*** Exercise data Section Begins ***

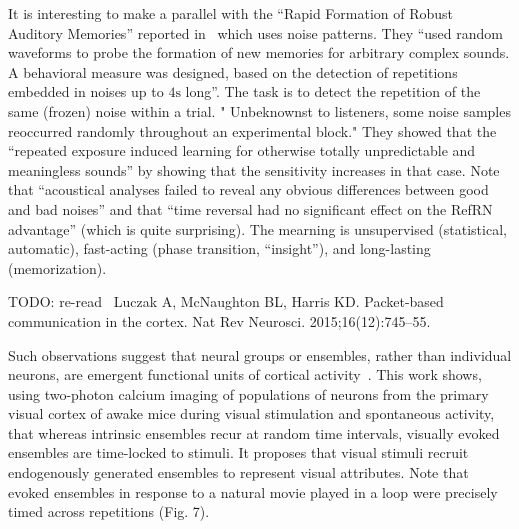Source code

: \documentclass[brainsci, %
               review,submit,pdftex,moreauthors
               ]{Definitions/mdpi}
\begin{document}
It is interesting to make a parallel with the ``Rapid Formation of Robust Auditory Memories'' reported in~\citep{agus_rapid_2010} which uses noise patterns. They ``used random waveforms to probe the formation of new memories for arbitrary complex sounds. A behavioral measure was designed, based on the detection of repetitions embedded in noises up to $4 \si{\second}$ long''. The task is to detect the repetition of the same (frozen) noise within a trial. " Unbeknownst to listeners, some noise samples reoccurred randomly throughout an experimental block." They showed that the ``repeated exposure induced learning for otherwise totally unpredictable and meaningless sounds'' by showing that the sensitivity increases in that case. Note that ``acoustical analyses failed to reveal any obvious differences between good and bad noises'' and that ``time reversal had no significant effect on the RefRN advantage'' (which is quite surprising). The mearning is unsupervised (statistical, automatic), fast-acting (phase transition, ``insight''), and long-lasting (memorization).


TODO: re-read~\citep{luczak_packet-based_2015} Luczak A, McNaughton BL, Harris KD. Packet-based communication in the cortex. Nat Rev Neurosci. 2015;16(12):745--55.

Such observations suggest that neural groups or ensembles, rather than individual neurons, are emergent functional units of cortical activity~\citep{miller_visual_2014}. This work shows, using two-photon calcium imaging of populations of neurons from the primary visual cortex of awake mice during visual stimulation and spontaneous activity, that whereas intrinsic ensembles recur at random time intervals, visually evoked ensembles are time-locked to stimuli. It proposes that visual stimuli recruit endogenously generated ensembles to represent visual attributes. Note that evoked ensembles in response to a natural movie played in a loop were precisely timed across repetitions (Fig. 7).

\end{document}
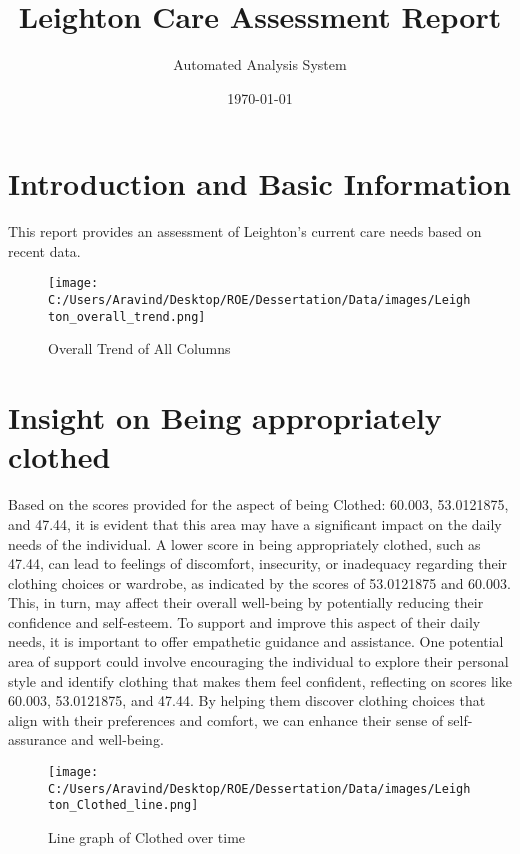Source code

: \documentclass[10pt, a4paper]{article}%
\title{Leighton Care Assessment Report}%
\author{Automated Analysis System}%
\date{\today}%
\begin{document}
%
\normalsize%
\maketitle%
\section{Introduction and Basic Information}%
\label{sec:IntroductionandBasicInformation}%
This report provides an assessment of Leighton's current care needs based on recent data.%


\begin{figure}[H]%
\centering%
\texttt{[image: C:/Users/Aravind/Desktop/ROE/Dessertation/Data/images/Leighton\_overall\_trend.png]}%
\caption{Overall Trend of All Columns}%
\end{figure}

%
\section{Insight on Being appropriately clothed}%
\label{sec:InsightonBeingappropriatelyclothed}%
Based on the scores provided for the aspect of being Clothed: 60.003, 53.0121875, and 47.44, it is evident that this area may have a significant impact on the daily needs of the individual. A lower score in being appropriately clothed, such as 47.44, can lead to feelings of discomfort, insecurity, or inadequacy regarding their clothing choices or wardrobe, as indicated by the scores of 53.0121875 and 60.003. This, in turn, may affect their overall well{-}being by potentially reducing their confidence and self{-}esteem.\newline%
\newline%
To support and improve this aspect of their daily needs, it is important to offer empathetic guidance and assistance. One potential area of support could involve encouraging the individual to explore their personal style and identify clothing that makes them feel confident, reflecting on scores like 60.003, 53.0121875, and 47.44. By helping them discover clothing choices that align with their preferences and comfort, we can enhance their sense of self{-}assurance and well{-}being.%


\begin{figure}[H]%
\centering%
\texttt{[image: C:/Users/Aravind/Desktop/ROE/Dessertation/Data/images/Leighton\_Clothed\_line.png]}%
\caption{Line graph of Clothed over time}%
\end{figure}
\end{document}
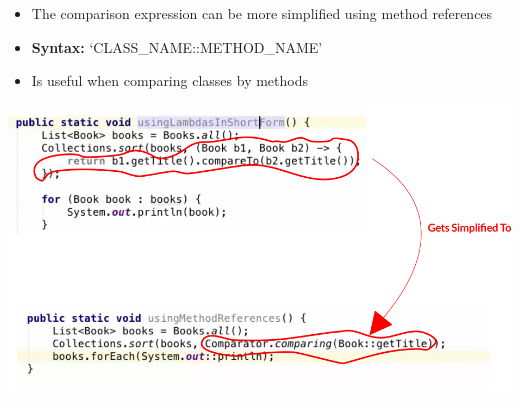 \documentclass[12pt]{article}
\begin{document}
\bigskip

\begin{itemize}
    \item The comparison expression can be more simplified using method references
    \item \textbf{Syntax:} `CLASS\_NAME::METHOD\_NAME'
    \item Is useful when comparing classes by methods
\end{itemize}

\begin{center}
\includegraphics[width=\linewidth]{images/part_1_notes_5.png}
\end{center}
\end{document}
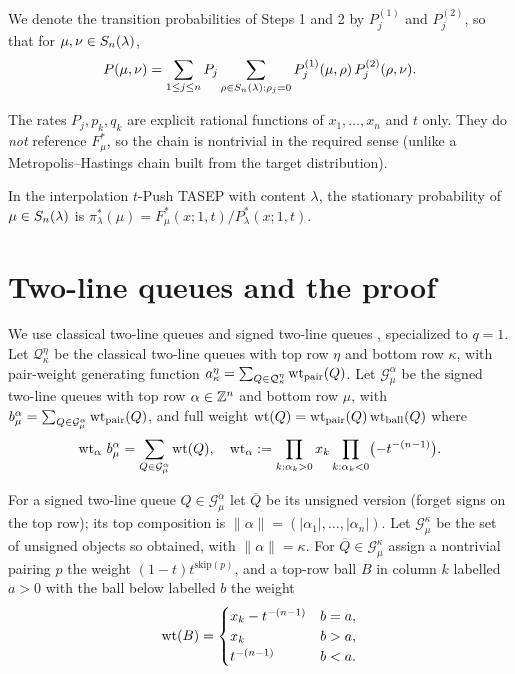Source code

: \documentclass[11pt]{article}
\begin{document}
We denote the transition probabilities of Steps 1 and 2 by $P^{(1)}_j$ and
$P^{(2)}_j$, so that for $\mu,\nu\in\qthreeSnl$,
\[
P(\mu,\nu)=\sum_{1\le j\le n}P_j\sum_{\rho\in\qthreeSnl:\rho_j=0}
P^{(1)}_j(\mu,\rho)\,P^{(2)}_j(\rho,\nu).
\]

\begin{qthreeremark}[nontriviality]
The rates $P_j,p_k,q_k$ are explicit rational functions of $x_1,\dots,x_n$ and
$t$ only. They do \emph{not} reference $F^*_\mu$, so the chain is nontrivial in
the required sense (unlike a Metropolis--Hastings chain built from the target
distribution).
\end{qthreeremark}

\begin{qthreetheorem}\label{thm:main}
In the interpolation $t$-Push TASEP with content $\lambda$, the stationary
probability of $\mu\in\qthreeSnl$ is $\pi^*_\lambda(\mu)=F^*_\mu(x;1,t)/P^*_\lambda(x;1,t)$.
\end{qthreetheorem}

\section*{Two-line queues and the proof}

We use classical two-line queues \cite{CMW22} and signed two-line queues
\cite{BDW25a}, specialized to $q=1$. Let $\mathcal Q^\eta_\kappa$ be the classical
two-line queues with top row $\eta$ and bottom row $\kappa$, with pair-weight
generating function $a^\eta_\kappa=\sum_{Q\in\mathcal Q^\eta_\kappa}\qthreewt_{\mathrm{pair}}(Q)$.
Let $\mathcal G^\alpha_\mu$ be the signed two-line queues with top row $\alpha\in\qthreeZ^n$
and bottom row $\mu$, with $b^\alpha_\mu=\sum_{Q\in\mathcal G^\alpha_\mu}\qthreewt_{\mathrm{pair}}(Q)$,
and full weight $\qthreewt(Q)=\qthreewt_{\mathrm{pair}}(Q)\qthreewt_{\mathrm{ball}}(Q)$ where
\begin{equation}\label{eq:wta}
\qthreewt_\alpha\,b^\alpha_\mu=\sum_{Q\in\mathcal G^\alpha_\mu}\qthreewt(Q),
\quad \qthreewt_\alpha:=\prod_{k:\alpha_k>0}x_k\prod_{k:\alpha_k<0}\bigl(-t^{-(n-1)}\bigr).
\end{equation}

\begin{qthreedefinition}\label{def:unsigned}
For a signed two-line queue $Q\in\mathcal G^\alpha_\mu$ let $\overline Q$ be its
unsigned version (forget signs on the top row); its top composition is
$\|\alpha\|=(|\alpha_1|,\dots,|\alpha_n|)$. Let $\mathcal G^\kappa_\mu$ be the set of
unsigned objects so obtained, with $\|\alpha\|=\kappa$. For $\overline Q\in\mathcal G^\kappa_\mu$
assign a nontrivial pairing $p$ the weight $(1-t)t^{\mathrm{skip}(p)}$, and a top-row
ball $B$ in column $k$ labelled $a>0$ with the ball below labelled $b$ the weight
\[
\qthreewt(B)=\begin{cases}x_k-t^{-(n-1)} & b=a,\\ x_k & b>a,\\ t^{-(n-1)} & b<a.\end{cases}
\]
\end{qthreedefinition}
\end{document}
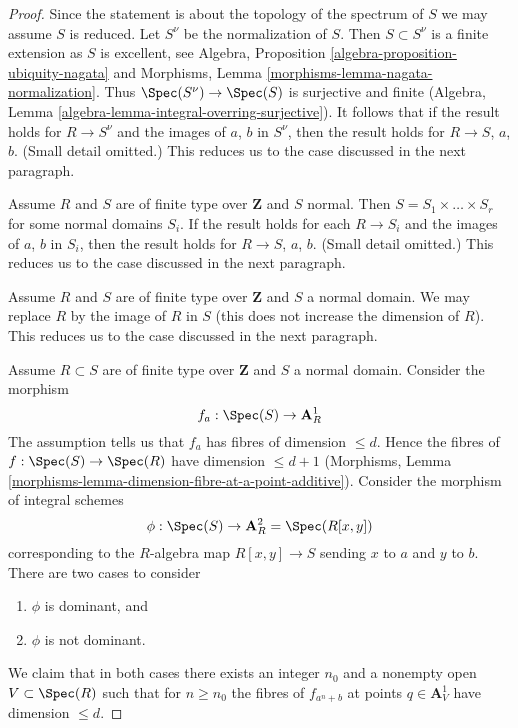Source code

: \begin{proof}
\medskip\noindent
Since the statement is about the topology of the spectrum of $S$
we may assume $S$ is reduced. Let $S^\nu$ be the normalization of $S$.
Then $S \subset S^\nu$ is a finite extension as $S$ is excellent, see
Algebra, Proposition \ref{algebra-proposition-ubiquity-nagata}
and Morphisms, Lemma \ref{morphisms-lemma-nagata-normalization}.
Thus $\Spec(S^\nu) \to \Spec(S)$ is surjective and finite
(Algebra, Lemma \ref{algebra-lemma-integral-overring-surjective}).
It follows that if the result holds for $R \to S^\nu$ and the
images of $a$, $b$ in $S^\nu$, then the result holds for $R \to S$, $a$, $b$.
(Small detail omitted.) This reduces us to the case discussed in the
next paragraph.

\medskip\noindent
Assume $R$ and $S$ are of finite type over $\mathbf{Z}$ and
$S$ normal. Then $S = S_1 \times \ldots \times S_r$ for some
normal domains $S_i$. If the result holds for each $R \to S_i$
and the images of $a$, $b$ in $S_i$, then the result holds for
$R \to S$, $a$, $b$. (Small detail omitted.)
This reduces us to the case discussed in the next paragraph.

\medskip\noindent
Assume $R$ and $S$ are of finite type over $\mathbf{Z}$ and
$S$ a normal domain. We may replace $R$ by the image of $R$ in $S$
(this does not increase the dimension of $R$).
This reduces us to the case discussed in the next paragraph.

\medskip\noindent
Assume $R \subset S$ are of finite type over $\mathbf{Z}$ and
$S$ a normal domain. Consider the morphism
$$
f_a : \Spec(S) \to \mathbf{A}^1_R
$$
The assumption tells us that $f_a$ has fibres of dimension $\leq d$.
Hence the fibres of $f : \Spec(S) \to \Spec(R)$ have dimension $\leq d + 1$
(Morphisms, Lemma \ref{morphisms-lemma-dimension-fibre-at-a-point-additive}).
Consider the morphism of integral schemes
$$
\phi : \Spec(S) \to \mathbf{A}^2_R = \Spec(R[x, y])
$$
corresponding to the $R$-algebra map $R[x, y] \to S$ sending $x$ to $a$
and $y$ to $b$. There are two cases to consider
\begin{enumerate}
\item $\phi$ is dominant, and
\item $\phi$ is not dominant.
\end{enumerate}
We claim that in both cases there exists an integer $n_0$
and a nonempty open $V \subset \Spec(R)$ such that for $n \geq n_0$
the fibres of $f_{a^n + b}$ at points $q \in \mathbf{A}^1_V$
have dimension $\leq d$.


\end{proof}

*** Exercise data Section Ends ***

Exercise: The lines from the start of the records above through the line that holds "Rev Neurosci. 2015;16(12):745--55." are to be copied exactly, both ends included, and no pictures are to be copied.

Result for this exercise:
Source code

: \documentclass[brainsci, %
               review,submit,pdftex,moreauthors
               ]{Definitions/mdpi}
\begin{document}
It is interesting to make a parallel with the ``Rapid Formation of Robust Auditory Memories'' reported in~\citep{agus_rapid_2010} which uses noise patterns. They ``used random waveforms to probe the formation of new memories for arbitrary complex sounds. A behavioral measure was designed, based on the detection of repetitions embedded in noises up to $4 \si{\second}$ long''. The task is to detect the repetition of the same (frozen) noise within a trial. " Unbeknownst to listeners, some noise samples reoccurred randomly throughout an experimental block." They showed that the ``repeated exposure induced learning for otherwise totally unpredictable and meaningless sounds'' by showing that the sensitivity increases in that case. Note that ``acoustical analyses failed to reveal any obvious differences between good and bad noises'' and that ``time reversal had no significant effect on the RefRN advantage'' (which is quite surprising). The mearning is unsupervised (statistical, automatic), fast-acting (phase transition, ``insight''), and long-lasting (memorization).


TODO: re-read~\citep{luczak_packet-based_2015} Luczak A, McNaughton BL, Harris KD. Packet-based communication in the cortex. Nat Rev Neurosci. 2015;16(12):745--55.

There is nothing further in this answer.